A Straightforward Gradient-Based Approach for High-Tc Superconductor Design: Leveraging Domain Knowledge via Adaptive Constraints
Akihiro Fujii, Anh Khoa Augustin Lu, Koji Shimizu, Satoshi Watanabe
TL;DR
The paper presents KIAGO, a gradient-based, knowledge-integrated framework for designing high-$T_c$ superconductors by directly optimising normalized compositions with two predictors for $T_c$ and formation energy. It eschews training of deep generative models, instead leveraging domain knowledge via masks and a flexible integer-loss to enforce physical constraints, with initialization from promising materials to avoid poor local minima.

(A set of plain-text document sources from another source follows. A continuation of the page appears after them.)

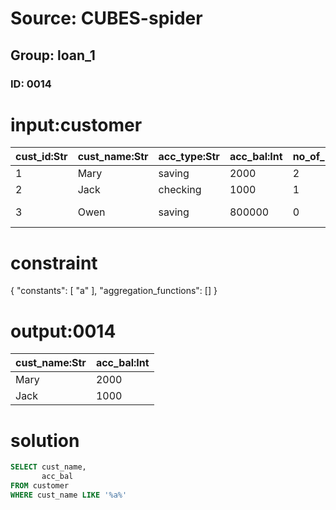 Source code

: # Source: CUBES-spider
## Group: loan_1
### ID: 0014

# input:customer

| cust_id:Str | cust_name:Str | acc_type:Str | acc_bal:Int | no_of_loans:Int | credit_score:Int | branch_id:Int | state:Str |
|---|---|---|---|---|---|---|---|
| 1 | Mary | saving | 2000 | 2 | 30 | 2 | Utah |
| 2 | Jack | checking | 1000 | 1 | 20 | 1 | Texas |
| 3 | Owen | saving | 800000 | 0 | 210 | 3 | New York |

# constraint

{
  "constants": [
    "a"
  ],
  "aggregation_functions": []
}

# output:0014

| cust_name:Str | acc_bal:Int |
|---|---|
| Mary | 2000 |
| Jack | 1000 |

# solution

```sql
SELECT cust_name,
       acc_bal
FROM customer
WHERE cust_name LIKE '%a%'
```
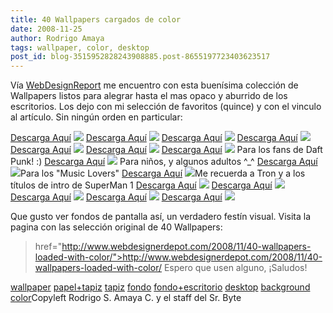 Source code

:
 ```yaml
---
title: 40 Wallpapers cargados de color
date: 2008-11-25
author: Rodrigo Amaya
tags: wallpaper, color, desktop
post_id: blog-3515952828243908885.post-8655197723403623517
---
```


Vía [WebDesignReport](http://www.webdesignerdepot.com/) me encuentro con esta
      buenísima colección de Wallpapers listos para alegrar hasta el mas opaco y aburrido de los
      escritorios. Los dejo con mi selección de favoritos (quince) y con el vinculo al artículo. Sin
      ningún orden en particular:

[Descarga Aquí](http://www.abduzeedo.com/%7Eabduzeed/25-fantastic-deviant-wallpapers)
[![](http://2.bp.blogspot.com/_ayvorITawE4/SSwfEL-XPuI/AAAAAAAABdI/hTv_2RBQd9g/s320/231.png)](http://2.bp.blogspot.com/_ayvorITawE4/SSwfEL-XPuI/AAAAAAAABdI/hTv_2RBQd9g/s1600-h/231.png)
[Descarga Aquí](http://69efan69.deviantart.com/art/Trippy-Wallpaper-97734018)
[![](http://4.bp.blogspot.com/_ayvorITawE4/SSwfD_MmJyI/AAAAAAAABdA/fVAhmvs8K3E/s320/161.png)](http://4.bp.blogspot.com/_ayvorITawE4/SSwfD_MmJyI/AAAAAAAABdA/fVAhmvs8K3E/s1600-h/161.png)
[Descarga Aquí](http://ionboy.deviantart.com/art/Kaze-Wallpaper-81766468)
[![](http://1.bp.blogspot.com/_ayvorITawE4/SSwfD2_broI/AAAAAAAABc4/yIYxgsAykqI/s320/141.png)](http://1.bp.blogspot.com/_ayvorITawE4/SSwfD2_broI/AAAAAAAABc4/yIYxgsAykqI/s1600-h/141.png)
[Descarga Aquí](http://mixmasterangel.deviantart.com/art/wallpaper-69777061)
[![](http://4.bp.blogspot.com/_ayvorITawE4/SSwfDj6HFhI/AAAAAAAABcw/jsnfuPDLV9I/s320/11.png)](http://4.bp.blogspot.com/_ayvorITawE4/SSwfDj6HFhI/AAAAAAAABcw/jsnfuPDLV9I/s1600-h/11.png)
[Descarga Aquí](http://nithilien.deviantart.com/art/Starsfield-Rainbow-wallpaper-88081480)
[![](http://3.bp.blogspot.com/_ayvorITawE4/SSwfDEBQqDI/AAAAAAAABco/gqTRfnRkYkc/s320/9.png)](http://3.bp.blogspot.com/_ayvorITawE4/SSwfDEBQqDI/AAAAAAAABco/gqTRfnRkYkc/s1600-h/9.png)
[Descarga Aquí](http://emciem.deviantart.com/art/The-PolyGuana-Wallpaper-45476256)
[![](http://1.bp.blogspot.com/_ayvorITawE4/SSwewppEU3I/AAAAAAAABcg/bSLH091jJOU/s320/61.png)](http://1.bp.blogspot.com/_ayvorITawE4/SSwewppEU3I/AAAAAAAABcg/bSLH091jJOU/s1600-h/61.png)
[Descarga Aquí](http://mat3jko.deviantart.com/art/ART-wallpaper-85766858)
[![](http://3.bp.blogspot.com/_ayvorITawE4/SSwev4XB3HI/AAAAAAAABcY/X_gvt2madNY/s320/51.png)](http://3.bp.blogspot.com/_ayvorITawE4/SSwev4XB3HI/AAAAAAAABcY/X_gvt2madNY/s1600-h/51.png)
Para
      los fans de Daft Punk! :)
[Descarga Aquí](http://customize.org/wallpapers/48503)
[![](http://2.bp.blogspot.com/_ayvorITawE4/SSwevkvt_xI/AAAAAAAABcQ/iAmzVQ4mJEc/s320/40.png)](http://2.bp.blogspot.com/_ayvorITawE4/SSwevkvt_xI/AAAAAAAABcQ/iAmzVQ4mJEc/s1600-h/40.png)
Para
      niños, y algunos adultos ^_^
[Descarga Aquí](http://anjilyoshi.deviantart.com/art/Rainbow-Sugar-Splash-85568400)
[![](http://4.bp.blogspot.com/_ayvorITawE4/SSwevSzYMbI/AAAAAAAABcI/hxHdZOcboDs/s320/37.png)](http://4.bp.blogspot.com/_ayvorITawE4/SSwevSzYMbI/AAAAAAAABcI/hxHdZOcboDs/s1600-h/37.png)Para los "Music
      Lovers"
[Descarga Aquí](http://fastnfurious.deviantart.com/art/Rainbow-Square-62963723)
[![](http://4.bp.blogspot.com/_ayvorITawE4/SSweuxtKjbI/AAAAAAAABcA/tsqkcz2gMj0/s320/38.png)](http://4.bp.blogspot.com/_ayvorITawE4/SSweuxtKjbI/AAAAAAAABcA/tsqkcz2gMj0/s1600-h/38.png)Me recuerda a Tron
      y a los títulos de intro de SuperMan 1
[Descarga Aquí](http://www.abduzeedo.com/%7Eabduzeed/wallpaper-week-1)
[![](http://4.bp.blogspot.com/_ayvorITawE4/SSweO0DyDLI/AAAAAAAABb4/whBVWllkzYc/s320/311.png)](http://4.bp.blogspot.com/_ayvorITawE4/SSweO0DyDLI/AAAAAAAABb4/whBVWllkzYc/s1600-h/311.png)
[Descarga Aquí](http://www.abduzeedo.com/%7Eabduzeed/wallpaper-week-31)
[![](http://3.bp.blogspot.com/_ayvorITawE4/SSweOkI2hGI/AAAAAAAABbw/2GmXjVdZGqE/s320/221.png)](http://3.bp.blogspot.com/_ayvorITawE4/SSweOkI2hGI/AAAAAAAABbw/2GmXjVdZGqE/s1600-h/221.png)
[Descarga Aquí](http://firetongue8.deviantart.com/art/Inspire-wallpaper-95176146)
[![](http://2.bp.blogspot.com/_ayvorITawE4/SSweOVAO8bI/AAAAAAAABbo/5f2NpsN_Ihc/s320/17.png)](http://2.bp.blogspot.com/_ayvorITawE4/SSweOVAO8bI/AAAAAAAABbo/5f2NpsN_Ihc/s1600-h/17.png)
[Descarga Aquí](http://velitchko.deviantart.com/art/Color-wallpaper-99593269)
[![](http://3.bp.blogspot.com/_ayvorITawE4/SSweOJwsHKI/AAAAAAAABbg/TX27K5oW66E/s320/131.png)](http://3.bp.blogspot.com/_ayvorITawE4/SSweOJwsHKI/AAAAAAAABbg/TX27K5oW66E/s1600-h/131.png)
[Descarga Aquí](http://fixedys.deviantart.com/art/Fractal-Delight-Wallpaper-Pack-97629594)
[![](http://1.bp.blogspot.com/_ayvorITawE4/SSweN0GfZvI/AAAAAAAABbY/0JrwoKdrZJI/s320/112.png)](http://1.bp.blogspot.com/_ayvorITawE4/SSweN0GfZvI/AAAAAAAABbY/0JrwoKdrZJI/s1600-h/112.png)

Que gusto ver fondos de pantalla así, un verdadero festín visual. Visita la pagina con
      las selección original de 40 Wallpapers:

>  href="http://www.webdesignerdepot.com/2008/11/40-wallpapers-loaded-with-color/">http://www.webdesignerdepot.com/2008/11/40-wallpapers-loaded-with-color/
Espero
      que usen alguno, ¡Saludos!

[wallpaper](http://www.blogalaxia.com/tags/wallpaper) [papel+tapiz](http://www.blogalaxia.com/tags/papel+tapiz) [tapiz](http://www.blogalaxia.com/tags/tapiz) [fondo](http://www.blogalaxia.com/tags/fondo) [fondo+escritorio](http://www.blogalaxia.com/tags/fondo+escritorio)
      [desktop](http://www.blogalaxia.com/tags/desktop) [background](http://www.blogalaxia.com/tags/background) [color](http://www.blogalaxia.com/tags/color)Copyleft Rodrigo S. Amaya C. y el staff del Sr.
      Byte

KIAGO demonstrates superior efficiency and adaptability over elemental substitution and diffusion-based baselines, including the ability to propose novel hydride superconductors beyond the training set. The approach offers a robust, scalable pathway for rapid, constraint-aware materials design in superconductivity and potentially beyond.
Abstract
Materials design aims to discover novel compounds with desired properties. However, prevailing strategies face critical trade-offs. Conventional element-substitution approaches readily and adaptively incorporate various domain knowledge but remain confined to a narrow search space. In contrast, deep generative models efficiently explore vast compositional landscapes, yet they struggle to flexibly integrate domain knowledge. To address these trade-offs, we propose a gradient-based material design framework that combines these strengths, offering both efficiency and adaptability. In our method, chemical compositions are optimised to achieve target properties by using property prediction models and their gradients. In order to seamlessly enforce diverse constraints, including those reflecting domain insights such as oxidation states, discretised compositional ratios, types of elements, and their abundance, we apply masks and employ a special loss function, namely the integer loss. Furthermore, we initialise the optimisation using promising candidates from existing dataset, effectively guiding the search away from unfavourable regions and thus helping to avoid poor solutions. Our approach demonstrates a more efficient exploration of superconductor candidates, uncovering candidate materials with higher critical temperature than conventional element-substitution and generative models. Importantly, it could propose new compositions beyond those found in existing databases, including new hydride superconductors absent from the training dataset but which share compositional similarities with materials found in literature. This synergy of domain knowledge and machine-learning-based scalability provides a robust foundation for rapid, adaptive, and comprehensive materials design for superconductors and beyond.